## EXERCISE DIRECTIONS:
All of the data below should be repeated exactly. Pictures should not be included.

## Source texts of formatted documents:
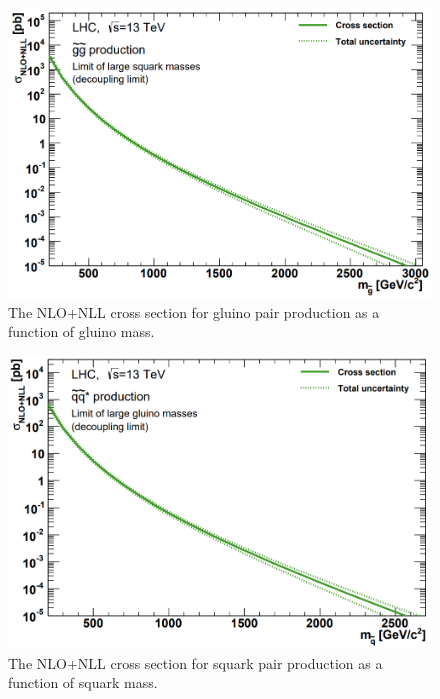 \begin{figure}[h]
	\centering
	\includegraphics[width=0.9\linewidth]{Figures/gluinoxsec}
	\caption[Theoretical cross section gluino pair production as a function of gluino mass]{The NLO+NLL cross section for gluino pair production as a function of gluino mass.}
	\label{fig:gluinoxsec}
\end{figure}

\begin{figure}[h]
	\centering
	\includegraphics[width=0.9\linewidth]{Figures/squarkxsec}
	\caption[Theoretical cross section for squark pair production as a function of squark mass]{The NLO+NLL cross section for squark pair production as a function of squark mass.}
	\label{fig:squarkxsec}
\end{figure}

## PROBLEM SOLUTION:
 \begin{figure}[h]
	\centering
	\includegraphics[width=0.9\linewidth]{Figures/gluinoxsec}
	\caption[Theoretical cross section gluino pair production as a function of gluino mass]{The NLO+NLL cross section for gluino pair production as a function of gluino mass.}
	\label{fig:gluinoxsec}
\end{figure}

\begin{figure}[h]
	\centering
	\includegraphics[width=0.9\linewidth]{Figures/squarkxsec}
	\caption[Theoretical cross section for squark pair production as a function of squark mass]{The NLO+NLL cross section for squark pair production as a function of squark mass.}
	\label{fig:squarkxsec}
\end{figure}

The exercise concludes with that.